From owner-freebsd-www  Fri Aug 29 06:53:03 1997
Return-Path: <owner-freebsd-www>
Received: (from root@localhost)
          by hub.freebsd.org (8.8.7/8.8.7) id GAA04346
          for www-outgoing; Fri, 29 Aug 1997 06:53:03 -0700 (PDT)
Received: from fallout.campusview.indiana.edu (fallout.campusview.indiana.edu [149.159.1.1])
          by hub.freebsd.org (8.8.7/8.8.7) with ESMTP id GAA04341
          for <www@FreeBSD.ORG>; Fri, 29 Aug 1997 06:52:58 -0700 (PDT)
Received: from localhost (jfieber@localhost)
	by fallout.campusview.indiana.edu (8.8.5/8.8.5) with SMTP id IAA13436;
	Fri, 29 Aug 1997 08:52:38 -0500 (EST)
Date: Fri, 29 Aug 1997 08:52:38 -0500 (EST)
From: John Fieber <jfieber@indiana.edu>
To: Stefan Bethke <stefan@promo.de>
cc: "Jordan K. Hubbard" <jkh@time.cdrom.com>, www@FreeBSD.ORG
Subject: Re: Something I've always wanted to see with the mailing list search
In-Reply-To: <l03102801b02c54a7fe9c@[194.45.188.81]>
Message-ID: <Pine.BSF.3.96.970829075012.341E-100000@fallout.campusview.indiana.edu>
MIME-Version: 1.0
Content-Type: TEXT/PLAIN; charset=US-ASCII
Sender: owner-freebsd-www@FreeBSD.ORG
X-Loop: FreeBSD.org
Precedence: bulk

On Fri, 29 Aug 1997, Stefan Bethke wrote:

> At 12:00 Uhr +0200 29.08.1997, Jordan K. Hubbard wrote:

> >Is thread preservation, e.g. when I do a search for "laptop AND IBM"

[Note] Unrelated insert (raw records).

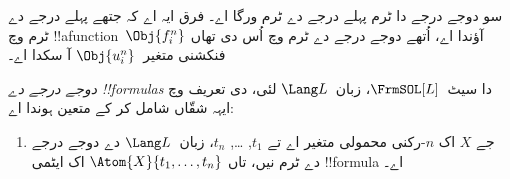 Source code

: \documentclass[../../../include/open-logic-section]{subfiles}
\begin{document}
\begin{explain}
سو دوجے درجے دا ٹرم پہلے درجے دے ٹرم ورگا اے۔
فرق ایہ اے کہ جتھے پہلے درجے دے ٹرم
وچ !!a{function}~$\Obj{f^n_i}$ آؤندا اے، اُتھے
دوجے درجے دے ٹرم وچ اُس دی تھاں فنکشنی
متغیر~$\Obj{u^n_i}$ آ سکدا اے۔
\end{explain}

\begin{defn}
\emph{دوجے درجے دے !!{formula}s} دا سیٹ~$\FrmSOL[L]$،
زبان~$\Lang L$ لئی،
 دی تعریف وچ
ایہہ شقّاں شامل کر کے متعین ہوندا اے:
\begin{enumerate}
\item جے $X$ اک $n$-رکنی محمولی متغیر اے تے $t_1$, \dots,
  $t_n$، زبان~$\Lang L$ دے دوجے درجے دے ٹرم نیں، تاں
  $\Atom{X}{t_1,\ldots, t_n}$ اک ایٹمی !!{formula} اے۔




\end{enumerate}
\end{defn}
\end{document}

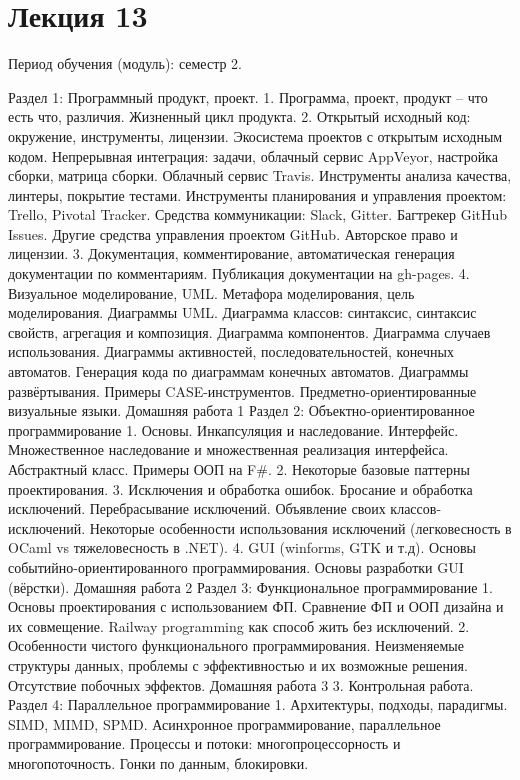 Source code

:\section{Лекция 13}
 

Период обучения (модуль): семестр 2.

Раздел 1: Программный продукт, проект.
    1. Программа, проект, продукт – что есть что, различия. Жизненный цикл продукта.
    2. Открытый исходный код: окружение, инструменты, лицензии. Экосистема проектов с открытым исходным кодом. Непрерывная интеграция: задачи, облачный сервис AppVeyor, настройка сборки, матрица сборки. Облачный сервис Travis. Инструменты анализа качества, линтеры, покрытие тестами. Инструменты планирования и управления проектом: Trello, Pivotal Tracker. Средства коммуникации: Slack, Gitter. Багтрекер GitHub Issues. Другие средства управления проектом GitHub. Авторское право и лицензии.
    3. Документация, комментирование, автоматическая генерация документации по комментариям. Публикация документации на gh-pages.
    4. Визуальное моделирование, UML. Метафора моделирования, цель моделирования. Диаграммы UML. Диаграмма классов: синтаксис, синтаксис свойств, агрегация и композиция. Диаграмма компонентов. Диаграмма случаев использования. Диаграммы активностей, последовательностей, конечных автоматов. Генерация кода по диаграммам конечных автоматов. Диаграммы развёртывания. Примеры CASE-инструментов. Предметно-ориентированные визуальные языки.
Домашняя работа 1
Раздел 2: Объектно-ориентированное программирование
    1. Основы. Инкапсуляция и наследование. Интерфейс. Множественное наследование и множественная реализация интерфейса. Абстрактный класс. Примеры ООП на F#. 
    2. Некоторые базовые паттерны проектирования.
    3. Исключения и обработка ошибок. Бросание и обработка исключений. Перебрасывание исключений. Объявление своих классов-исключений. Некоторые особенности использования исключений (легковесность в OCaml vs тяжеловесность в .NET).
    4. GUI (winforms, GTK и т.д). Основы событийно-ориентированного программирования. Основы разработки GUI (вёрстки).
Домашняя работа 2
Раздел 3: Функциональное программирование
    1. Основы проектирования с использованием ФП. Сравнение ФП и ООП дизайна и их совмещение.  Railway programming как способ жить без исключений. 
    2. Особенности чистого функционального программирования. Неизменяемые структуры данных, проблемы с эффективностью и их возможные решения. Отсутствие побочных эффектов.
Домашняя работа 3 
    3. Контрольная работа.
Раздел 4: Параллельное программирование
    1. Архитектуры, подходы, парадигмы. SIMD, MIMD, SPMD. Асинхронное программирование, параллельное программирование. Процессы и потоки: многопроцессорность и многопоточность. Гонки по данным, блокировки.  
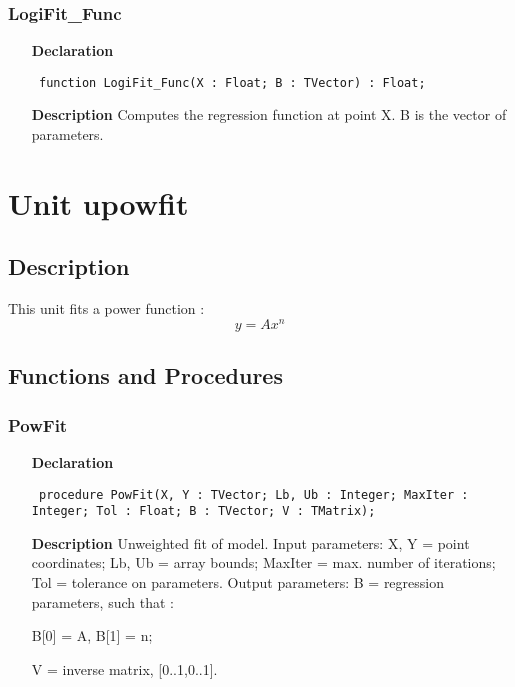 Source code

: \documentclass[12pt,a4paper,oneside]{report}
\newcommand{\declarationitem}[1]{\textbf{#1}}
\newcommand{\descriptiontitle}[1]{\textbf{#1}}
\newcommand{\code}[1]{\texttt{#1}}
\begin{document}
\subsubsection{LogiFit{\_}Func}
\label{ulogifit-LogiFit_Func}
\begin{itemize}\item[\declarationitem{Declaration}\hfill]
	\begin{flushleft}
		\code{
			function LogiFit{\_}Func(X : Float; B : TVector) : Float;}
		
	\end{flushleft}
	
	\par
	\item[\descriptiontitle{Description}]
	Computes the regression function at point X. B is the vector of parameters.
	
\end{itemize}


\section{Unit upowfit}
\label{upowfit}
\subsection{Description}
This unit fits a power function :
$$
y = A x^n
$$

\subsection{Functions and Procedures}
\subsubsection{PowFit}
\label{upowfit-PowFit}
\begin{itemize}\item[\declarationitem{Declaration}\hfill]
	\begin{flushleft}
		\code{
			procedure PowFit(X, Y : TVector; Lb, Ub : Integer; MaxIter : Integer; Tol : Float; B : TVector; V : TMatrix);}
		
	\end{flushleft}
	
	\par
	\item[\descriptiontitle{Description}]
	Unweighted fit of model. Input parameters: X, Y = point coordinates; Lb, Ub = array bounds; MaxIter = max. number of iterations; Tol = tolerance on parameters. Output parameters: B = regression parameters, such that :
	
	B[0] = A, B[1] = n; 
	
	V = inverse matrix, [0..1,0..1].
	
\end{itemize}
\end{document}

"Preservation" isn't quite the right term here...it is more like
thread discovery.  A thread is primairly a human construct that
is loosely represented in the actual messages with In-reply-to,
references and subject lines. DejaNews does the best that I've
seen, but it still leaves some to be desired.

For a good discussion of the issues, see:

  David D. Lewis and Kimberly A Knowles (1997) Threading
  electronic mail: a preliminary study.  Information Processing &
  Management, 33(2):209-217.

It turns out that breaking messages down in to quoted and
unquoted chunks, indexing them separately, and using vector space
similarity measures (what freeWAIS uses) for retrieval is more
accurate in retrieving what a human would consider to be a
message thread than following subject lines, in-reply-to or
references fields. In the absence of those fields, it is really
the only way to discover a thread. 

> Yes, definitly. Something like DejaNews would be nice. I just haven't found
> the time to do anything, but my idea is like this:
> 
> To find articles fast, you need to keep an index (into the raw files).
> Probably by message-id. This index would also contain the basic info about
> an article, such as subject, author, date, thread-id.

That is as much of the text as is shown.